TASK REQUIREMENTS >>
Among the entries below, find the lines with the word "groups" and copy them.

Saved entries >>
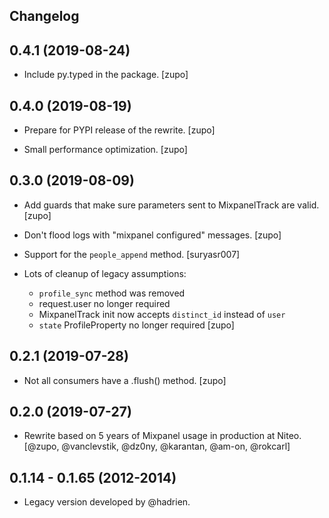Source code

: ## Changelog

0.4.1 (2019-08-24)
------------------

* Include py.typed in the package.
  [zupo]


0.4.0 (2019-08-19)
------------------

* Prepare for PYPI release of the rewrite.
  [zupo]

* Small performance optimization.
  [zupo]


0.3.0 (2019-08-09)
------------------

* Add guards that make sure parameters sent to MixpanelTrack are valid.
  [zupo]

* Don't flood logs with "mixpanel configured" messages.
  [zupo]

* Support for the `people_append` method.
  [suryasr007]

* Lots of cleanup of legacy assumptions:
  * `profile_sync` method was removed
  * request.user no longer required
  * MixpanelTrack init now accepts `distinct_id` instead of `user`
  * `state` ProfileProperty no longer required
  [zupo]


0.2.1 (2019-07-28)
------------------

* Not all consumers have a .flush() method.
  [zupo]


0.2.0 (2019-07-27)
------------------

* Rewrite based on 5 years of Mixpanel usage in production at Niteo.
  [@zupo, @vanclevstik, @dz0ny, @karantan, @am-on, @rokcarl]


0.1.14 - 0.1.65 (2012-2014)
---------------------------

* Legacy version developed by @hadrien.
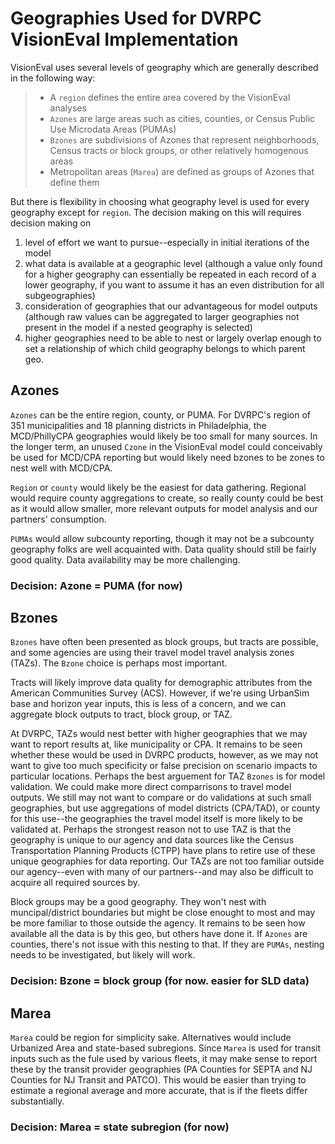 # Geographies Used for DVRPC VisionEval Implementation
VisionEval uses several levels of geography which are generally described in the following way:

>- A `region` defines the entire area covered by the VisionEval analyses
>- `Azones` are large areas such as cities, counties, or Census Public Use Microdata Areas (PUMAs)
>- `Bzones` are subdivisions of Azones that represent neighborhoods, Census tracts or block groups, or other relatively homogenous areas
>- Metropolitan areas (`Marea`) are defined as groups of Azones that define them

But there is flexibility in choosing what geography level is used for every geography except for `region`. The decision making on this will requires decision making on 
1. level of effort we want to pursue--especially in initial iterations of the model
2. what data is available at a geographic level (although a value only found for a higher geography can essentially be repeated in each record of a lower geography, if you want to assume it has an even distribution for all subgeographies)
3. consideration of geographies that our advantageous for model outputs (although raw values can be aggregated to larger geographies not present in the model if a nested geography is selected)
4. higher geographies need to be able to nest or largely overlap enough to set a relationship of which child geography belongs to which parent geo.

## Azones
`Azones` can be the entire region, county, or PUMA. For DVRPC's region of 351 municipalities and 18 planning districts in Philadelphia, the MCD/PhillyCPA geographies would likely be too small for many sources. In the longer term, an unused `Czone` in the VisionEval model could conceivably be used for MCD/CPA reporting but would likely need bzones to be zones to nest well with MCD/CPA. 

`Region` or `county` would likely be the easiest for data gathering. Regional would require county aggregations to create, so really county could be best as it would allow smaller, more relevant outputs for model analysis and our partners' consumption.

`PUMAs` would allow subcounty reporting, though it may not be a subcounty geography folks are well acquainted with. Data quality should still be fairly good quality. Data availability may be more challenging.

### **Decision: Azone = PUMA** (for now)

## Bzones
`Bzones` have often been presented as block groups, but tracts are possible, and some agencies are using their travel model travel analysis zones (TAZs). The `Bzone` choice is perhaps most important.

Tracts will likely improve data quality for demographic attributes from the American Communities Survey (ACS). However, if we're using UrbanSim base and horizon year inputs, this is less of a concern, and we can aggregate block outputs to tract, block group, or TAZ. 

At DVRPC, TAZs would nest better with higher geographies that we may want to report results at, like municipality or CPA. It remains to be seen whether these would be used in DVRPC products, however, as we may not want to give too much specificity or false precision on scenario impacts to particular locations. Perhaps the best arguement for TAZ `Bzones` is for model validation. We could make more direct comparrisons to travel model outputs. We still may not want to compare or do validations at such small geographies, but use aggregations of model districts (CPA/TAD), or county for this use--the geographies the travel model itself is more likely to be validated at. Perhaps the strongest reason not to use TAZ is that the geography is unique to our agency and data sources like the Census Transportation Planning Products (CTPP) have plans to retire use of these unique geographies for data reporting. Our TAZs are not too familiar outside our agency--even with many of our partners--and may also be difficult to acquire all required sources by.

Block groups may be a good geography. They won't nest with muncipal/district boundaries but might be close enought to most and may be more familiar to those outside the agency. It remains to be seen how available all the data is by this geo, but others have done it. If `Azones` are counties, there's not issue with this nesting to that. If they are `PUMAs`, nesting needs to be investigated, but likely will work.

### **Decision: Bzone = block group** (for now. easier for SLD data)

## Marea
`Marea` could be region for simplicity sake. Alternatives would include Urbanized Area and state-based subregions. Since `Marea` is used for transit inputs such as the fule used by various fleets, it may make sense to report these by the transit provider geographies (PA Counties for SEPTA and NJ Counties for NJ Transit and PATCO). This would be easier than trying to estimate a regional average and more accurate, that is if the fleets differ substantially.
### **Decision: Marea = state subregion** (for now)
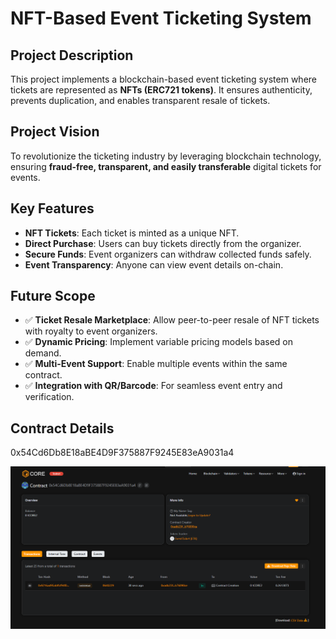 # NFT-Based Event Ticketing System

## Project Description
This project implements a blockchain-based event ticketing system where tickets are represented as **NFTs (ERC721 tokens)**. It ensures authenticity, prevents duplication, and enables transparent resale of tickets.

## Project Vision
To revolutionize the ticketing industry by leveraging blockchain technology, ensuring **fraud-free, transparent, and easily transferable** digital tickets for events.

## Key Features
-  **NFT Tickets**: Each ticket is minted as a unique NFT.
-  **Direct Purchase**: Users can buy tickets directly from the organizer.
-  **Secure Funds**: Event organizers can withdraw collected funds safely.
-  **Event Transparency**: Anyone can view event details on-chain.

## Future Scope
- ✅ **Ticket Resale Marketplace**: Allow peer-to-peer resale of NFT tickets with royalty to event organizers.
- ✅ **Dynamic Pricing**: Implement variable pricing models based on demand.
- ✅ **Multi-Event Support**: Enable multiple events within the same contract.
- ✅ **Integration with QR/Barcode**: For seamless event entry and verification.

## Contract Details
0x54Cd6Db8E18aBE4D9F375887F9245E83eA9031a4


![alt text](image.png)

OUTPUT OF THE TASK >>
>- `Bzones` are subdivisions of Azones that represent neighborhoods, Census tracts or block groups, or other relatively homogenous areas
>- Metropolitan areas (`Marea`) are defined as groups of Azones that define them
`Bzones` have often been presented as block groups, but tracts are possible, and some agencies are using their travel model travel analysis zones (TAZs). The `Bzone` choice is perhaps most important.
Block groups may be a good geography. They won't nest with muncipal/district boundaries but might be close enought to most and may be more familiar to those outside the agency. It remains to be seen how available all the data is by this geo, but others have done it. If `Azones` are counties, there's not issue with this nesting to that. If they are `PUMAs`, nesting needs to be investigated, but likely will work.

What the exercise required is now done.